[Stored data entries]
☆ ☆ ☆ ☆
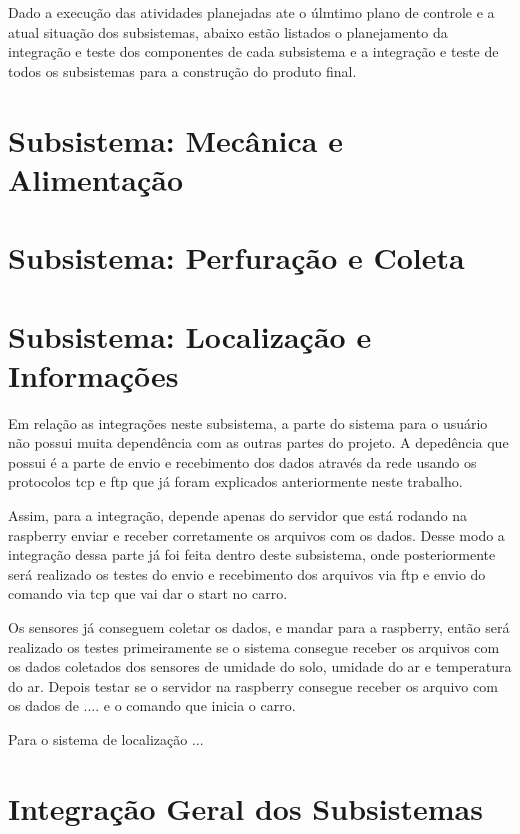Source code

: Dado a execução das atividades planejadas ate o úlmtimo plano de controle e a atual situação dos subsistemas, abaixo estão listados o planejamento da integração e teste dos componentes de cada subsistema e a integração e teste de todos os subsistemas para a construção do produto final.

\section{Subsistema: Mecânica e Alimentação}

\section{Subsistema: Perfuração e Coleta}

\section{Subsistema: Localização e Informações}

Em relação as integrações neste subsistema, a parte do sistema para o usuário não possui muita dependência com as outras partes do projeto. A depedência que possui é a parte de envio e recebimento dos dados através da rede usando os protocolos tcp e ftp que já foram explicados anteriormente neste trabalho.

Assim, para a integração, depende apenas do servidor que está rodando na raspberry enviar e receber corretamente os arquivos com os dados. Desse modo a integração dessa parte já foi feita dentro deste subsistema, onde posteriormente será realizado os testes do envio e recebimento dos arquivos via ftp e envio do comando via tcp que vai dar o start no carro.

Os sensores já conseguem coletar os dados, e mandar para a raspberry, então será realizado os testes primeiramente se o sistema consegue receber os arquivos com os dados coletados dos sensores de umidade do solo, umidade do ar e temperatura do ar. Depois testar se o servidor na raspberry consegue receber os arquivo com os dados de .... e o comando que inicia o carro.

Para o sistema de localização ...

\section{Integração Geral dos Subsistemas}


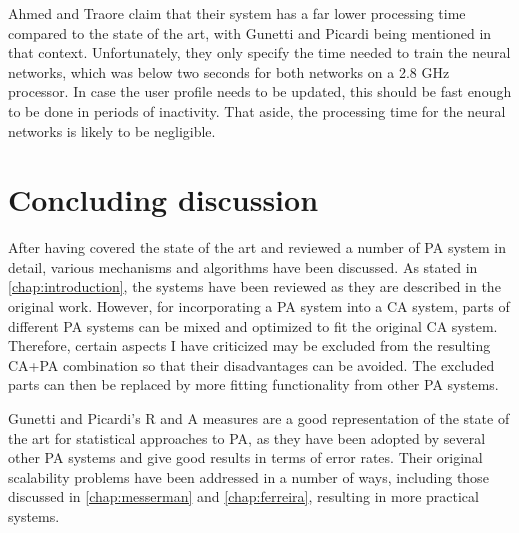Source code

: \documentclass[informationsecurity]{gucmasterproject}
\begin{document}
Ahmed and Traore \cite{Ahmed} claim that their system has a far lower processing time compared to the state of the art, with Gunetti and Picardi \cite{gnp} being mentioned in that context.
Unfortunately, they only specify the time needed to train the neural networks, which was below two seconds for both networks on a 2.8 GHz processor.
In case the user profile needs to be updated, this should be fast enough to be done in periods of inactivity.
That aside, the processing time for the neural networks is likely to be negligible.








\chapter{Concluding discussion}
\label{chap:conclusion}

After having covered the state of the art and reviewed a number of PA system in detail, various mechanisms and algorithms have been discussed.
As stated in \cref{chap:introduction}, the systems have been reviewed as they are described in the original work.
However, for incorporating a PA system into a CA system, parts of different PA systems can be mixed and optimized to fit the original CA system.
Therefore, certain aspects I have criticized may be excluded from the resulting CA+PA combination so that their disadvantages can be avoided.
The excluded parts can then be replaced by more fitting functionality from other PA systems.

Gunetti and Picardi's \cite{gnp} R and A measures are a good representation of the state of the art for statistical approaches to PA, as they have been adopted by several other PA systems and give good results in terms of error rates.
Their original scalability problems have been addressed in a number of ways, including those discussed in \cref{chap:messerman} and \cref{chap:ferreira}, resulting in more practical systems.
\end{document}
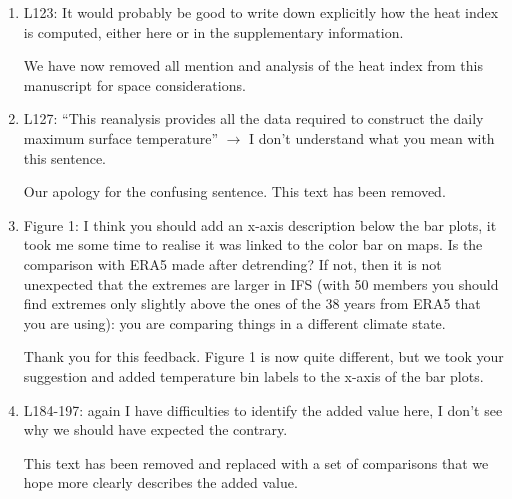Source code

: \documentclass[11pt]{article}
\newcommand{\newTxt}{\textcolor{cadmiumgreen}}
\begin{document}
\begin{enumerate}
    \newTxt{Fair point. We have removed the referenced text.}

    \item L123: It would probably be good to write down explicitly how the heat index is computed, either here or in the supplementary information.

    \newTxt{We have now removed all mention and analysis of the heat index from this manuscript for space considerations.}
    
    \item L127: “This reanalysis provides all the data required to construct the daily maximum surface temperature” $\rightarrow$ I don’t understand what you mean with this sentence.

    \newTxt{Our apology for the confusing sentence. This text has been removed.}

    \item Figure 1: I think you should add an x-axis description below the bar plots, it took me some time to realise it was linked to the color bar on maps. Is the comparison with ERA5 made after detrending? If not, then it is not unexpected that the extremes are larger in IFS (with 50 members you should find extremes only slightly above the ones of the 38 years from ERA5 that you are using): you are comparing things in a different climate state.

    \newTxt{Thank you for this feedback. Figure 1 is now quite different, but we took your suggestion and added temperature bin labels to the x-axis of the bar plots.}

    \item L184-197: again I have difficulties to identify the added value here, I don’t see why we should have expected the contrary.

    \newTxt{This text has been removed and replaced with a set of comparisons that we hope more clearly describes the added value.}


\end{enumerate}
\end{document}
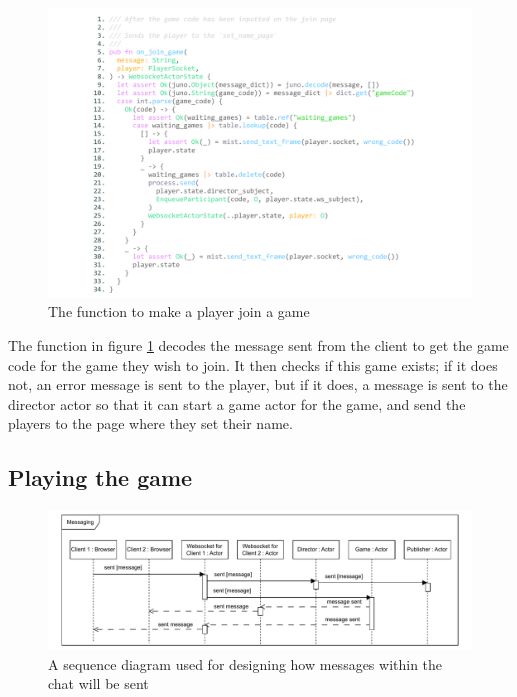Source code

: \documentclass[]{final}
\begin{document}
\newpage

\begin{figure}[H]
  \centering
  \includegraphics[width=\textwidth]{on_join_game.pdf}
  \caption{The function to make a player join a game}\label{fig: onjoingame}
\end{figure}

The function in figure \ref{fig: onjoingame} decodes the message sent from the client to
get the game code for the game they wish to join. It then checks if this game
exists; if it does not, an error message is sent to the player, but if it does,
a message is sent to the director actor so that it can start a game actor for the game,
and send the players to the page where they set their name.

\newpage

\subsection{Playing the game}

\begin{figure}[H]
  \centering
  \includegraphics[width=0.9\linewidth]{sequence_messaging}
  \caption{A sequence diagram used for designing how messages within the chat will be sent}
\end{figure}
\end{document}
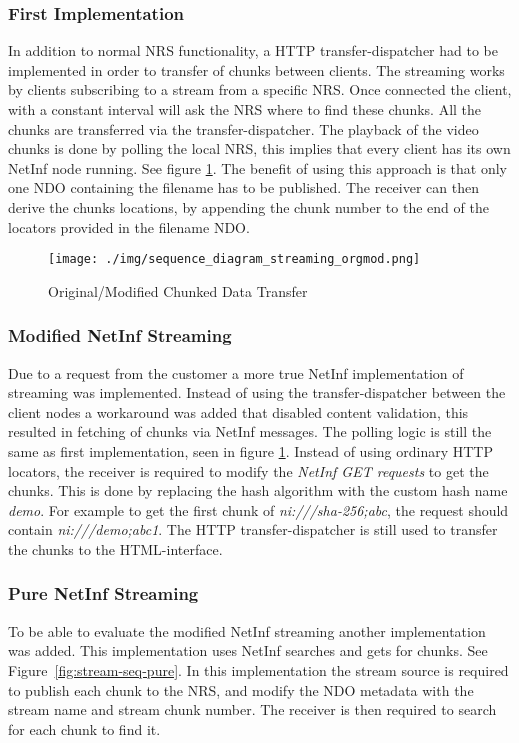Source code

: \subsubsection{First Implementation}
In addition to normal NRS functionality, a HTTP transfer-dispatcher had to be implemented in order to transfer of chunks between clients. The streaming works by clients subscribing to a stream from a specific NRS. Once connected the client, with a constant interval will ask the NRS where to find these chunks. All the chunks are transferred via the transfer-dispatcher.
The playback of the video chunks is done by polling the local NRS, this implies that every client has its own NetInf node running. See figure \ref{fig:stream-seqorgmod}. The benefit of using this approach is that only one NDO containing the filename has to be published. The receiver can then derive the chunks locations, by appending the chunk number to the end of the locators provided in the filename NDO.

\begin{figure}[h!]
	\centering
		\texttt{[image: ./img/sequence\_diagram\_streaming\_orgmod.png]}
    	\caption{Original/Modified Chunked Data Transfer}
	\label{fig:stream-seqorgmod}
\end{figure}

\subsubsection{Modified NetInf Streaming}
Due to a request from the customer a more true NetInf implementation of streaming was implemented. Instead of using the transfer-dispatcher between the client nodes a workaround was added that disabled content validation, this resulted in fetching of chunks via NetInf messages. The polling logic is still the same as first implementation, seen in figure \ref{fig:stream-seqorgmod}. Instead of using ordinary HTTP locators, the receiver is required to modify the \textit{NetInf GET requests} to get the chunks. This is done by replacing the hash algorithm with the custom hash name \textit{demo}. For example to get the first chunk of \textit{ni:///sha-256;abc}, the request should contain \textit{ni:///demo;abc1}. The HTTP transfer-dispatcher is still used to transfer the chunks to the HTML-interface.

\subsubsection{Pure NetInf Streaming}
To be able to evaluate the modified NetInf streaming another implementation was added. This implementation uses NetInf searches and gets for chunks. See Figure~\ref{fig:stream-seq-pure}. In this implementation the stream source is required to publish each chunk to the NRS, and modify the NDO metadata with the stream name and stream chunk number. The receiver is then required to search for each chunk to find it. 

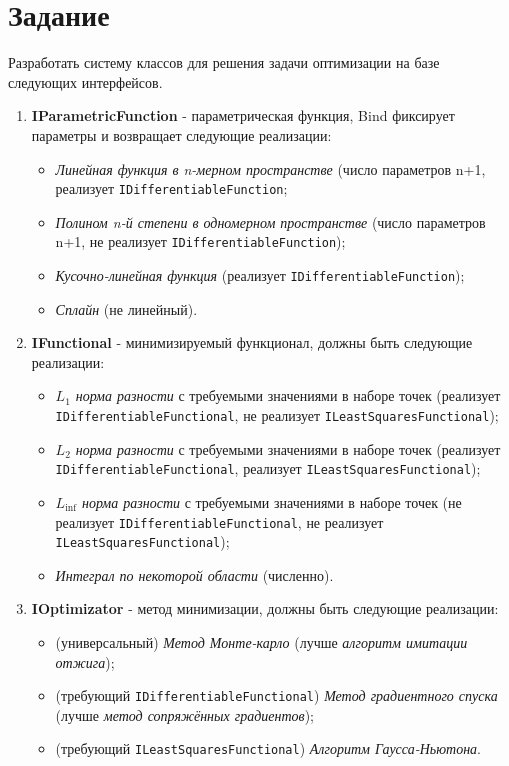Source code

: \chapter*{Задание}


Разработать систему классов для решения задачи оптимизации на базе следующих интерфейсов.

\begin{enumerate}
	\item \textbf{IParametricFunction} - параметрическая функция, \textsf{Bind} фиксирует параметры и возвращает следующие реализации:
	\begin{itemize}
		\item \textsl{Линейная функция в n-мерном пространстве} (число параметров n+1, реализует \texttt{IDifferentiableFunction};
		\item \textsl{Полином n-й степени в одномерном пространстве} (число параметров n+1, не реализует \texttt{IDifferentiableFunction});
		\item \textsl{Кусочно-линейная функция} (реализует \texttt{IDifferentiableFunction});
		\item \textsl{Сплайн} (не линейный).
	\end{itemize}
	\item \textbf{IFunctional} - минимизируемый функционал, должны быть следующие реализации:
	\begin{itemize}
		\item \textsl{$L_1$ норма разности} с требуемыми значениями в наборе точек (реализует \texttt{IDifferentiableFunctional}, не реализует \texttt{ILeastSquaresFunctional});
		\item \textsl{$L_2$ норма разности} с требуемыми значениями в наборе точек (реализует \texttt{IDifferentiableFunctional}, реализует \texttt{ILeastSquaresFunctional});
		\item \textsl{$L_{\inf}$ норма разности} с требуемыми значениями в наборе точек (не реализует \texttt{IDifferentiableFunctional}, не реализует \texttt{ILeastSquaresFunctional});
		\item \textsl{Интеграл по некоторой области} (численно).
	\end{itemize}
	\item \textbf{IOptimizator} - метод минимизации, должны быть следующие реализации:
	\begin{itemize}
		\item (универсальный) \textsl{Метод Монте-карло} (лучше \textsl{алгоритм имитации отжига});
		\item (требующий \texttt{IDifferentiableFunctional}) \textsl{Метод градиентного спуска} (лучше \textsl{метод сопряжённых градиентов});
		\item (требующий \texttt{ILeastSquaresFunctional}) \textsl{Алгоритм Гаусса-Ньютона}.
	\end{itemize}
\end{enumerate}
☆ ☆ ☆ ☆
▶ TASK
Only a number is wanted: how many lines above include "envio"?

▶ RESPONSE TO THE TASK
2